- **TASK BRIEF**: Would you copy each line of the records that includes the word "Global"?

Segment Open

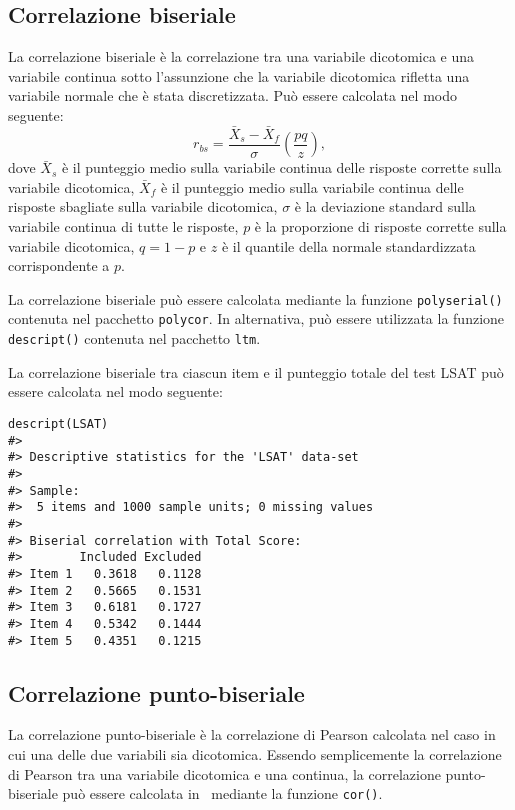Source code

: \subsection{Correlazione biseriale}

La correlazione biseriale è la correlazione tra una variabile
    dicotomica e una variabile continua sotto l'assunzione che la
    variabile dicotomica rifletta una variabile normale che è stata
    discretizzata.  Può essere calcolata nel modo seguente: 
\begin{equation}
r_{bs}=\frac{\bar{X}_s - \bar{X}_f}{\sigma}\left( \frac{pq}{z} \right),
\end{equation}
dove $\bar{X}_s$ è il punteggio medio sulla variabile continua delle 
risposte corrette sulla variabile dicotomica, $\bar{X}_f$
è il punteggio medio sulla variabile continua delle risposte
sbagliate sulla variabile dicotomica, $\sigma$ è la deviazione
standard sulla variabile continua di tutte le risposte, $p$ è la
proporzione di risposte corrette sulla variabile dicotomica, $q=1-p$ e
$z$ è il quantile della normale standardizzata corrispondente a $p$. 

 La correlazione biseriale può essere calcolata mediante la
    funzione {\tt polyserial()} contenuta nel pacchetto {\tt polycor}.  
 In alternativa, può essere utilizzata la funzione {\tt
      descript()} contenuta nel  pacchetto {\tt ltm}.  



\begin{exmp}

La correlazione biseriale tra ciascun item e il punteggio
    totale del test LSAT può  essere calcolata nel modo
    seguente: 

\begin{lstlisting}
descript(LSAT)
#> 
#> Descriptive statistics for the 'LSAT' data-set
#> 
#> Sample:
#>  5 items and 1000 sample units; 0 missing values
#> 
#> Biserial correlation with Total Score:
#>        Included Excluded
#> Item 1   0.3618   0.1128
#> Item 2   0.5665   0.1531
#> Item 3   0.6181   0.1727
#> Item 4   0.5342   0.1444
#> Item 5   0.4351   0.1215
\end{lstlisting}

\end{exmp}

\subsection{Correlazione punto-biseriale}

La correlazione punto-biseriale è la correlazione di Pearson calcolata nel caso in cui  una delle due variabili sia dicotomica.  Essendo semplicemente la correlazione di Pearson tra una
    variabile dicotomica e una continua, la correlazione
    punto-biseriale può essere calcolata in \R\, mediante la funzione
    {\tt cor()}. 






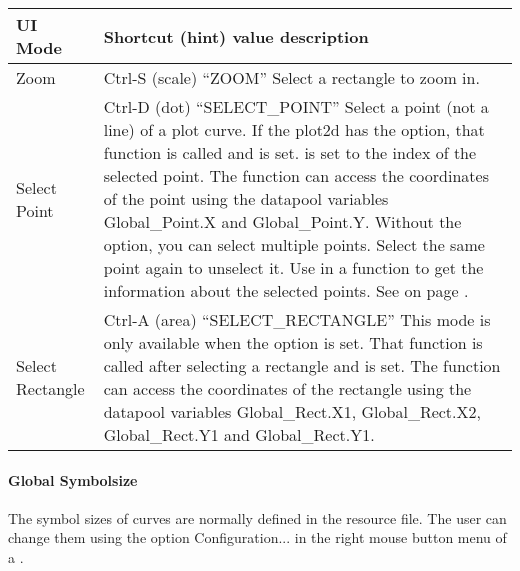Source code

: \begin{tabularx}{\textwidth}{p{4cm}|X}
UI Mode           & Shortcut (hint) \PLOTTWODUIMODE{} value \newline
                    description \\
\hline
Zoom              &  Ctrl-S (scale) ``ZOOM'' \newline
                     Select a rectangle to zoom in. \\
Select Point      & Ctrl-D (dot) ``SELECT\_POINT'' \newline
                    Select a point (not a line) of a plot curve. \newline
                    If the plot2d has the \FUNC{} option, that function is called
                    and \REASONSELECTPOINT{} is set. \INDEX{} is set to the index
                    of the selected point.
                    The function can access the coordinates of the point using the datapool variables
                    Global\_Point.X and Global\_Point.Y. \newline
                    Without the \FUNC{} option, you can select multiple points.
                    Select the same point again to unselect it. Use \GETSELECTION{} in a function
                    to get the information about the selected points.
                    See \nameref{dia:guimorestatement} on page \pageref{dia:guimorestatement}. \\
Select Rectangle  & Ctrl-A (area) ``SELECT\_RECTANGLE'' \newline
                    This mode is only available when the \FUNC{} option is set.
                    That function is called after selecting a rectangle and \REASONSELECTRECTANGLE{} is set.
                    The function can access the coordinates of the rectangle using the datapool variables
                    Global\_Rect.X1,  Global\_Rect.X2, Global\_Rect.Y1 and Global\_Rect.Y1. \\
\end{tabularx}
\vspace{0.5cm}

\paragraph{Global Symbolsize}
\label{par:uiplot2symbolsize}
The symbol sizes of \PLOTTWOD{} curves are normally defined in the resource file.
The user can change them using the option Configuration... in the right mouse button menu of a \PLOTTWOD.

Segment Closed

- **YOUR RESPONSE**:
                    Global\_Point.X and Global\_Point.Y. \newline
                    Global\_Rect.X1,  Global\_Rect.X2, Global\_Rect.Y1 and Global\_Rect.Y1. \\
\paragraph{Global Symbolsize}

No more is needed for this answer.